L’imposta di soggiorno, introdotta a Milano nel 2012, è dovuta dai non residenti che soggiornano nelle strutture ricettive alberghiere ed extralberghiere del territorio comunale e le sue entrate sono destinate a interventi nei servizi turistici e per il recupero e la manutenzione dei beni culturali e ambientali di Milano.
In pratica, l’accordo prevede che i prezzi degli alloggi reperibili su Airbnb siano già comprensivi dell’imposta di soggiorno, (3 euro a persona a notte secondo il nuovo regolamento andato in vigore da inizio 2018) e che questa venga versata direttamente alle casse comunali con cadenza trimestrale.
Il capoluogo lombardo continua a rappresentare una meta in crescita per Airbnb che dichiara circa 16.000 annunci a Milano con una crescita del 15% rispetto all’anno precedente. Negli ultimi mesi gli host Airbnb a Milano hanno ospitato 600.000 ospiti, con una crescita del 34% e una durata media del soggiorno di 3,3 notti.

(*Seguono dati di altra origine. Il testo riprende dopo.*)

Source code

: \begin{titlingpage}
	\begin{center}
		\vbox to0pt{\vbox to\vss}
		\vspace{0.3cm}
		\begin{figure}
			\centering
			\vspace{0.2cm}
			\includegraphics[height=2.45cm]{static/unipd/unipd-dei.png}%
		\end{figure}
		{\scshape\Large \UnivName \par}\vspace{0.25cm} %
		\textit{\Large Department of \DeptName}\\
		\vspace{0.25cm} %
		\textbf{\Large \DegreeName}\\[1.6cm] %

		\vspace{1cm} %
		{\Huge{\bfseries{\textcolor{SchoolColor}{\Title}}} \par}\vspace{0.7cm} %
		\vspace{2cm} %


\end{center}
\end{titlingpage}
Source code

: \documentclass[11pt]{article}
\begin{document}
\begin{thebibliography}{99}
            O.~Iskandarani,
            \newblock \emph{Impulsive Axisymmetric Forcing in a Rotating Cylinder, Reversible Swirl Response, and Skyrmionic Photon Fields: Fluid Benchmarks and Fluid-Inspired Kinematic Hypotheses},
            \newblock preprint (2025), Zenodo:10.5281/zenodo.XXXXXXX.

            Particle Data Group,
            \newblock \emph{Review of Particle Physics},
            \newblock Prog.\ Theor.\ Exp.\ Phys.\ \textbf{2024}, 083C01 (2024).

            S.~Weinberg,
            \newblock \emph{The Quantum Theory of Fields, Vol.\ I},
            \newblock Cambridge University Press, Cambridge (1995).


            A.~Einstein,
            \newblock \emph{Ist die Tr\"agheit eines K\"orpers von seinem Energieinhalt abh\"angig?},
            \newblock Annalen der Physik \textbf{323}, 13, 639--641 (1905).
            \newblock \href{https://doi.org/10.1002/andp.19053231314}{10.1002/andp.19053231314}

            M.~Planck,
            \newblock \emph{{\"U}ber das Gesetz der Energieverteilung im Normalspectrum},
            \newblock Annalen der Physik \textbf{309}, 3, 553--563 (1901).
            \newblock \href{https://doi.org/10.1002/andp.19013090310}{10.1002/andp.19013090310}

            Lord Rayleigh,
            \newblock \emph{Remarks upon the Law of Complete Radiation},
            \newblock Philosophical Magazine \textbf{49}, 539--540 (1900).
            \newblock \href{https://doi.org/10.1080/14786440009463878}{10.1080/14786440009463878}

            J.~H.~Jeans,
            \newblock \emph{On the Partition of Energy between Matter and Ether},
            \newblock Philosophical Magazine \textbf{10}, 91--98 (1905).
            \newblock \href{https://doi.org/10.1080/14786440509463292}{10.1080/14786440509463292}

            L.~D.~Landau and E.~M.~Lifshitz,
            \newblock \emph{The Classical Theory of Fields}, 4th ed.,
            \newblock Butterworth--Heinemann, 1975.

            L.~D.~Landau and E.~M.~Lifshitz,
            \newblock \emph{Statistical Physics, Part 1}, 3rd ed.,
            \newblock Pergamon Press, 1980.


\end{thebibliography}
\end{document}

Sempre nell’ultimo anno, l’host tipico milanese ha condiviso la propria casa per 35 notti, con un ricavo di circa 2.000 euro.
Dal 1 marzo 2018, è dunque Airbnb a riscuotere, già al momento della prenotazione, l’imposta di soggiorno dovuta dagli host e a versarla al Comune di Milano che entra nel club delle oltre 340 amministrazioni nel mondo - di cui fanno parte anche Genova, Bologna, Firenze, Palermo e Rimini in Italia - in cui Airbnb gestisce in maniera semplificata il versamento delle imposte e ha già raccolto oltre 510 milioni di dollari.